第6話 新しい友達

 ガチャ。


 「ただいま〜。いい子にしてたかい?」


 もちろん!飼い主がいない間、ここを守ることが僕の仕事なんだから。抜かりないぞ!


 「ねえ、そろそろ慣れてきた頃だし、うちのワンコたちと仲良くしてくれない?」


 そう言って、一度部屋を出ていった。数分後、黒くて小さな、もふもふとした物を抱えてきた。

 いや、よくみるとあれは...犬じゃねえかっ!


 「黒チワワの、リリーちゃんだよぉ〜。」


 「リリーちゃんだよお」じゃないよ!早く追い出せ!最近この部屋にこもってたから見なかったけど、元気そうだな、おい。


 ゆっくりとこちらを向き、目がこちらを捉えたと思った時にはリリーは僕に飛びついてきた。


 「ぎゃあぁあ!」


 「ふふ、よかったね、リリー。」


 「いやよかねえよ!一応僕も男だから!逃げなきゃいけないの!」


 部屋中を走り周り、ついに追い詰められてしまった。


 しまった。どうやって...

 辺りを見回すと、飼い主がよく服を入れている四角の箱があった。

 あの上ならいける!


 思いっきりジャンプして見下ろすと、下で悔しそうな顔をしているリリーが見えた。


 「どうだ!ここには来れないだろう。

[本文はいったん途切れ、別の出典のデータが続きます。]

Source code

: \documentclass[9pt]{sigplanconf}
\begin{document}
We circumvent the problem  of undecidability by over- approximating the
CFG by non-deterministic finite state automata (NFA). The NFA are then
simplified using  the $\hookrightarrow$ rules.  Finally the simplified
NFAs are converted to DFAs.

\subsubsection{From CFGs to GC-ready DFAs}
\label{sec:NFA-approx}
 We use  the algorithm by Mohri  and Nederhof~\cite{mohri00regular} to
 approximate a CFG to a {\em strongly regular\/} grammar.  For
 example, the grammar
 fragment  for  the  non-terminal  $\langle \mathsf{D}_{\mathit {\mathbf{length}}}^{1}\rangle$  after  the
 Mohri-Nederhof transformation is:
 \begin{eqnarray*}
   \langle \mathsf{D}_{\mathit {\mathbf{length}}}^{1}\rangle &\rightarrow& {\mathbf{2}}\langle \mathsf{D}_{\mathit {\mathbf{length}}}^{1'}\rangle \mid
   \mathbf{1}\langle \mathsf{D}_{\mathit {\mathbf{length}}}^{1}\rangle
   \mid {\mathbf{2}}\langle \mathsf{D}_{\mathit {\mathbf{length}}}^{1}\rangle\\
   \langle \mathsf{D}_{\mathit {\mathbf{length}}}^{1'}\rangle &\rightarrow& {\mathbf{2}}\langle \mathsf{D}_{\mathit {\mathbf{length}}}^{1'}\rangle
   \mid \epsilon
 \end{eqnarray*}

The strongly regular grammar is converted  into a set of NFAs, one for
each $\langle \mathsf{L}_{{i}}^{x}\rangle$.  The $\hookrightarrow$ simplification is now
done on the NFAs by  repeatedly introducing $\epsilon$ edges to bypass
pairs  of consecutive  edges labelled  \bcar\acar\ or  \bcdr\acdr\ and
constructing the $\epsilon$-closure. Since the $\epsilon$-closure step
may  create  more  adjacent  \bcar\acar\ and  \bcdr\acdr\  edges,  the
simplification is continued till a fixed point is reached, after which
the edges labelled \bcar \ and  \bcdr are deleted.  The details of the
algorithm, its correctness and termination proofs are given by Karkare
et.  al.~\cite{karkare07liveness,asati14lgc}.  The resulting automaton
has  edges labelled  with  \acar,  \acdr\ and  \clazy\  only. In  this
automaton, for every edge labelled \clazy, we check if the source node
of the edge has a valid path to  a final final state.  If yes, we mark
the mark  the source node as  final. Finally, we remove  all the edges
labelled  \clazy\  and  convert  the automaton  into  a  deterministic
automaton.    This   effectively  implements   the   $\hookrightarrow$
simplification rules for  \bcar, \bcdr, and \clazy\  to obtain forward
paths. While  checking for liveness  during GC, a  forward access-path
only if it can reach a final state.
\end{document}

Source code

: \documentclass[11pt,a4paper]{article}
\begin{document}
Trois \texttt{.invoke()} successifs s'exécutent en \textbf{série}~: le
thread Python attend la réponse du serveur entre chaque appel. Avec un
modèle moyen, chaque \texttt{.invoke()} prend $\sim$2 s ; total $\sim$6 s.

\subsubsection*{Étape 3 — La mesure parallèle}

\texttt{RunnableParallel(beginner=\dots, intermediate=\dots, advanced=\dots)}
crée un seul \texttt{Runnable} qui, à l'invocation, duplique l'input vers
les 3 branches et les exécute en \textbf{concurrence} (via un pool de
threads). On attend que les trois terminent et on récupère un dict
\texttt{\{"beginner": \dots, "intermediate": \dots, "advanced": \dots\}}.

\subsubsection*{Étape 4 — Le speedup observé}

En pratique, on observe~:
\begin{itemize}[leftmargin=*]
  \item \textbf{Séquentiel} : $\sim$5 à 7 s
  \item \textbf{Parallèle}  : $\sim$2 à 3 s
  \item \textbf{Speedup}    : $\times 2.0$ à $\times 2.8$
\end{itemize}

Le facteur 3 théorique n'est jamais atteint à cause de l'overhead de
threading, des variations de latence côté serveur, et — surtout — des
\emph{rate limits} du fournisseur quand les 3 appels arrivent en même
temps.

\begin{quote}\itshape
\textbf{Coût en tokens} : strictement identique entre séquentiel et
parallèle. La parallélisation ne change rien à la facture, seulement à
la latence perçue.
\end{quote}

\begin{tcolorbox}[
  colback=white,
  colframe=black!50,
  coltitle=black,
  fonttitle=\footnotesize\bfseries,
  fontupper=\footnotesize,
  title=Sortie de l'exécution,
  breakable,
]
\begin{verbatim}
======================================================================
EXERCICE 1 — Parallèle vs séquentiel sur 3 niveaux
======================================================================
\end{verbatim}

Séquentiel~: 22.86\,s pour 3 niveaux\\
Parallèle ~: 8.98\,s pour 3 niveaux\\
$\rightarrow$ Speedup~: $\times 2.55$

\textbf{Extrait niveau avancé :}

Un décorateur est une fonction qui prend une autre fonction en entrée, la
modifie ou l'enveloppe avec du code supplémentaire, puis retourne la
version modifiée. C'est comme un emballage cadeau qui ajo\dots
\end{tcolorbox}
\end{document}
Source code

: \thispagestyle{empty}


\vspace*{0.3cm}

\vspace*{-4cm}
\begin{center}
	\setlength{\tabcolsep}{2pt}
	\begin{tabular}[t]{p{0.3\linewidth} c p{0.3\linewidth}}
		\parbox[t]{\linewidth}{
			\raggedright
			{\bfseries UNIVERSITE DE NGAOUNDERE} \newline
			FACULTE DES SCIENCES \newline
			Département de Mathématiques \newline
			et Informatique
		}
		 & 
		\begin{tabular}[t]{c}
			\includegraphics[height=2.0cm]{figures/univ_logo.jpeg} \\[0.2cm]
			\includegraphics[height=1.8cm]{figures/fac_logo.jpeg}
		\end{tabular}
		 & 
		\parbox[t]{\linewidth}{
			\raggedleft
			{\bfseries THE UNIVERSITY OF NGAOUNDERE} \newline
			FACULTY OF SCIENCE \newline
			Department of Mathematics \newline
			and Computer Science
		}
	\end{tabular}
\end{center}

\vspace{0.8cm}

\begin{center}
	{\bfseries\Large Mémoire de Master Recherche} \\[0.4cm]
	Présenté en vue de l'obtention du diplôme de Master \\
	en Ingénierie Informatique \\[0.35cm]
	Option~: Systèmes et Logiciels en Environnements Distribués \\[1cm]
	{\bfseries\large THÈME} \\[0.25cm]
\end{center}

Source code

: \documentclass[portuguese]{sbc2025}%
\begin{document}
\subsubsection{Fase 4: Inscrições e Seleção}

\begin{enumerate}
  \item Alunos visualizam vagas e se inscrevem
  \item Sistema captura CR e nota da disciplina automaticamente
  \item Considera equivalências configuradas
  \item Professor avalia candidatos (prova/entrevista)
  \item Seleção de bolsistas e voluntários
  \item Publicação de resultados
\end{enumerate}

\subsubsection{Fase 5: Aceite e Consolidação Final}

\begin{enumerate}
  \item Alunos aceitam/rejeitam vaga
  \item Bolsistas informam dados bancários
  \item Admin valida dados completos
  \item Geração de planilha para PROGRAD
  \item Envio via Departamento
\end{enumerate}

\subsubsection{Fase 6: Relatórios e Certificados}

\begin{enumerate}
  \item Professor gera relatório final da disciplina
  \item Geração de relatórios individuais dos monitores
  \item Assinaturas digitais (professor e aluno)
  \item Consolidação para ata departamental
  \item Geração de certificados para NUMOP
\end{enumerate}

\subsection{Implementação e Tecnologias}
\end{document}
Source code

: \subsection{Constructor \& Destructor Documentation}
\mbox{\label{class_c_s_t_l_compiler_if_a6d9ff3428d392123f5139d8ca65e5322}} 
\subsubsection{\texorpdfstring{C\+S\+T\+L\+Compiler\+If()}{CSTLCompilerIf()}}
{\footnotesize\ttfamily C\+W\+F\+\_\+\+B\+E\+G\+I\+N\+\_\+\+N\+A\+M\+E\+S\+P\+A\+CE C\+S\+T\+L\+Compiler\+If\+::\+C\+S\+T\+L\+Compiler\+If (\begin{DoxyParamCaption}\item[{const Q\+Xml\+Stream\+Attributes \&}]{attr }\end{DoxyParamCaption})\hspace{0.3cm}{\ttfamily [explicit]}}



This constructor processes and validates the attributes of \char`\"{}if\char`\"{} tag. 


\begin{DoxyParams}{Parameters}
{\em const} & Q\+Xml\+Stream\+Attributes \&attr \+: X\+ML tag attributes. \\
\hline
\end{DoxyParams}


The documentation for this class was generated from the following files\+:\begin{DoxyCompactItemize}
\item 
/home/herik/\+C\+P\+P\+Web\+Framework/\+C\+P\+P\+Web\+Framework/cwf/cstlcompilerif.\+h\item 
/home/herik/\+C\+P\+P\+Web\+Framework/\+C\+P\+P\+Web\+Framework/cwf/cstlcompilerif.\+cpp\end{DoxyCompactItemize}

ハッハッハ!」


 優越感に浸っていると、飼い主が口を開いた。


 「ちょっとぉ?リリーは女の子よ。優しくしてあげて。仲良くなりたいだけだから。」


 「な、仲良く...だと?」


 下を見るとリリーはさっきと全く違うウルウルとした目でこちらを見上げていた。


 「お前、友達とやらになりたいのか?」


 言ったことがわかったのか、コクッと頷いた。


 「しょうがないな。一応僕も男だしな。女を悲しませるわけにもいかないよな。」


 トッと床に着地すると、リリーが近寄ってきた。

 

 ただし、獲物を見つけたような顔をして。


 「ぎゃ、ぎゃああああぁああ」




 結局、一緒に追いかけっこして仲良くなれました。